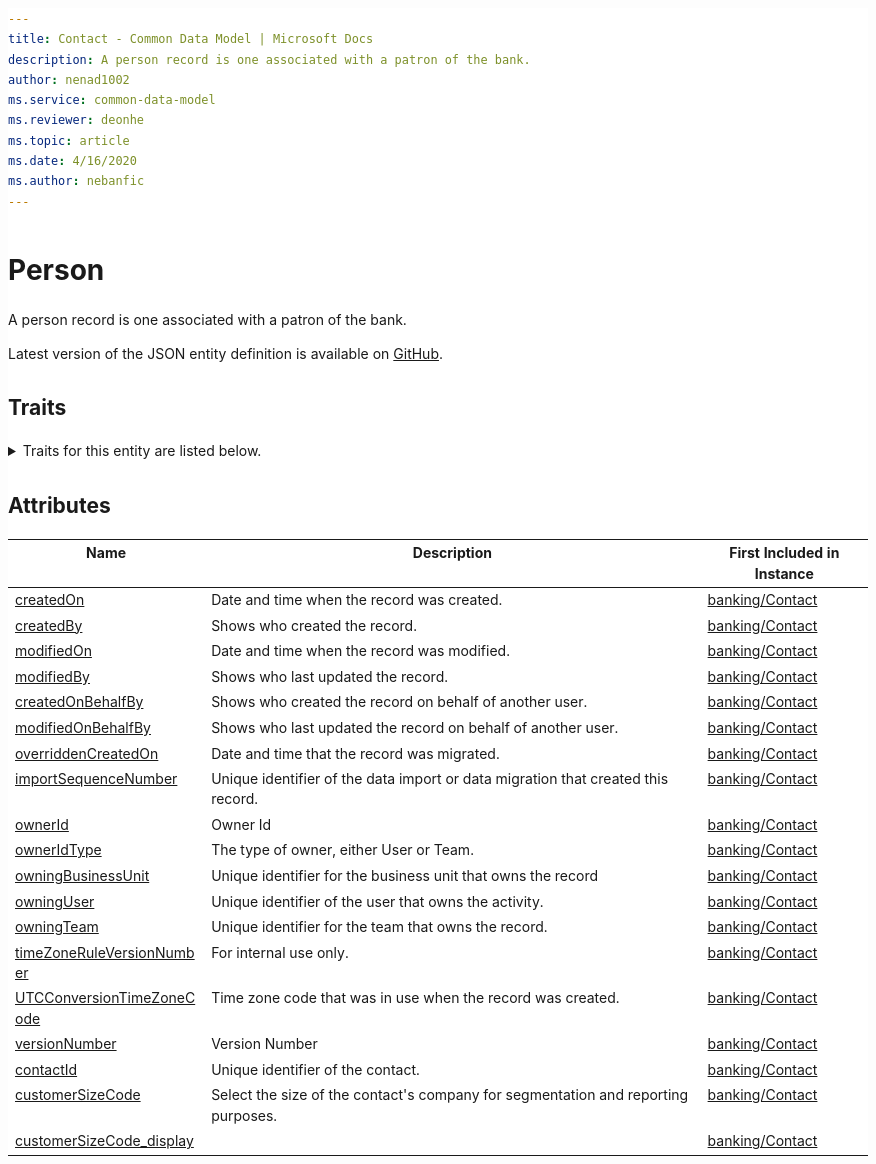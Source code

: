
 ```yaml
---
title: Contact - Common Data Model | Microsoft Docs
description: A person record is one associated with a patron of the bank.
author: nenad1002
ms.service: common-data-model
ms.reviewer: deonhe
ms.topic: article
ms.date: 4/16/2020
ms.author: nebanfic
---
```


# Person

A person record is one associated with a patron of the bank.  
  
 Latest version of the JSON entity definition is available on <a href="https://github.com/Microsoft/CDM/tree/master/schemaDocuments/core/applicationCommon/foundationCommon/crmCommon/accelerators/financialServices/banking/Contact.cdm.json" target="_blank">GitHub</a>.  

## Traits

<details><summary>Traits for this entity are listed below.  
</summary></details>

## Attributes

|Name|Description|First Included in Instance|
|---|---|---|
|[createdOn](#createdOn)|Date and time when the record was created.|<a href="Contact.md" target="_blank">banking/Contact</a>|
|[createdBy](#createdBy)|Shows who created the record.|<a href="Contact.md" target="_blank">banking/Contact</a>|
|[modifiedOn](#modifiedOn)|Date and time when the record was modified.|<a href="Contact.md" target="_blank">banking/Contact</a>|
|[modifiedBy](#modifiedBy)|Shows who last updated the record.|<a href="Contact.md" target="_blank">banking/Contact</a>|
|[createdOnBehalfBy](#createdOnBehalfBy)|Shows who created the record on behalf of another user.|<a href="Contact.md" target="_blank">banking/Contact</a>|
|[modifiedOnBehalfBy](#modifiedOnBehalfBy)|Shows who last updated the record on behalf of another user.|<a href="Contact.md" target="_blank">banking/Contact</a>|
|[overriddenCreatedOn](#overriddenCreatedOn)|Date and time that the record was migrated.|<a href="Contact.md" target="_blank">banking/Contact</a>|
|[importSequenceNumber](#importSequenceNumber)|Unique identifier of the data import or data migration that created this record.|<a href="Contact.md" target="_blank">banking/Contact</a>|
|[ownerId](#ownerId)|Owner Id|<a href="Contact.md" target="_blank">banking/Contact</a>|
|[ownerIdType](#ownerIdType)|The type of owner, either User or Team.|<a href="Contact.md" target="_blank">banking/Contact</a>|
|[owningBusinessUnit](#owningBusinessUnit)|Unique identifier for the business unit that owns the record|<a href="Contact.md" target="_blank">banking/Contact</a>|
|[owningUser](#owningUser)|Unique identifier of the user that owns the activity.|<a href="Contact.md" target="_blank">banking/Contact</a>|
|[owningTeam](#owningTeam)|Unique identifier for the team that owns the record.|<a href="Contact.md" target="_blank">banking/Contact</a>|
|[timeZoneRuleVersionNumber](#timeZoneRuleVersionNumber)|For internal use only.|<a href="Contact.md" target="_blank">banking/Contact</a>|
|[UTCConversionTimeZoneCode](#UTCConversionTimeZoneCode)|Time zone code that was in use when the record was created.|<a href="Contact.md" target="_blank">banking/Contact</a>|
|[versionNumber](#versionNumber)|Version Number|<a href="Contact.md" target="_blank">banking/Contact</a>|
|[contactId](#contactId)|Unique identifier of the contact.|<a href="Contact.md" target="_blank">banking/Contact</a>|
|[customerSizeCode](#customerSizeCode)|Select the size of the contact's company for segmentation and reporting purposes.|<a href="Contact.md" target="_blank">banking/Contact</a>|
|[customerSizeCode_display](#customerSizeCode_display)||<a href="Contact.md" target="_blank">banking/Contact</a>|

PROBLEM DESCRIPTION: Repeat the data verbatim, excluding all pictures.

SOLUTION TO THE EXERCISE:
Source code

:
 ```yaml
---
title: Contact - Common Data Model | Microsoft Docs
description: A person record is one associated with a patron of the bank.
author: nenad1002
ms.service: common-data-model
ms.reviewer: deonhe
ms.topic: article
ms.date: 4/16/2020
ms.author: nebanfic
---
```


# Person

A person record is one associated with a patron of the bank.  
  
 Latest version of the JSON entity definition is available on <a href="https://github.com/Microsoft/CDM/tree/master/schemaDocuments/core/applicationCommon/foundationCommon/crmCommon/accelerators/financialServices/banking/Contact.cdm.json" target="_blank">GitHub</a>.  

## Traits

<details><summary>Traits for this entity are listed below.  
</summary></details>

## Attributes

|Name|Description|First Included in Instance|
|---|---|---|
|[createdOn](#createdOn)|Date and time when the record was created.|<a href="Contact.md" target="_blank">banking/Contact</a>|
|[createdBy](#createdBy)|Shows who created the record.|<a href="Contact.md" target="_blank">banking/Contact</a>|
|[modifiedOn](#modifiedOn)|Date and time when the record was modified.|<a href="Contact.md" target="_blank">banking/Contact</a>|
|[modifiedBy](#modifiedBy)|Shows who last updated the record.|<a href="Contact.md" target="_blank">banking/Contact</a>|
|[createdOnBehalfBy](#createdOnBehalfBy)|Shows who created the record on behalf of another user.|<a href="Contact.md" target="_blank">banking/Contact</a>|
|[modifiedOnBehalfBy](#modifiedOnBehalfBy)|Shows who last updated the record on behalf of another user.|<a href="Contact.md" target="_blank">banking/Contact</a>|
|[overriddenCreatedOn](#overriddenCreatedOn)|Date and time that the record was migrated.|<a href="Contact.md" target="_blank">banking/Contact</a>|
|[importSequenceNumber](#importSequenceNumber)|Unique identifier of the data import or data migration that created this record.|<a href="Contact.md" target="_blank">banking/Contact</a>|
|[ownerId](#ownerId)|Owner Id|<a href="Contact.md" target="_blank">banking/Contact</a>|
|[ownerIdType](#ownerIdType)|The type of owner, either User or Team.|<a href="Contact.md" target="_blank">banking/Contact</a>|
|[owningBusinessUnit](#owningBusinessUnit)|Unique identifier for the business unit that owns the record|<a href="Contact.md" target="_blank">banking/Contact</a>|
|[owningUser](#owningUser)|Unique identifier of the user that owns the activity.|<a href="Contact.md" target="_blank">banking/Contact</a>|
|[owningTeam](#owningTeam)|Unique identifier for the team that owns the record.|<a href="Contact.md" target="_blank">banking/Contact</a>|
|[timeZoneRuleVersionNumber](#timeZoneRuleVersionNumber)|For internal use only.|<a href="Contact.md" target="_blank">banking/Contact</a>|
|[UTCConversionTimeZoneCode](#UTCConversionTimeZoneCode)|Time zone code that was in use when the record was created.|<a href="Contact.md" target="_blank">banking/Contact</a>|
|[versionNumber](#versionNumber)|Version Number|<a href="Contact.md" target="_blank">banking/Contact</a>|
|[contactId](#contactId)|Unique identifier of the contact.|<a href="Contact.md" target="_blank">banking/Contact</a>|
|[customerSizeCode](#customerSizeCode)|Select the size of the contact's company for segmentation and reporting purposes.|<a href="Contact.md" target="_blank">banking/Contact</a>|
|[customerSizeCode_display](#customerSizeCode_display)||<a href="Contact.md" target="_blank">banking/Contact</a>|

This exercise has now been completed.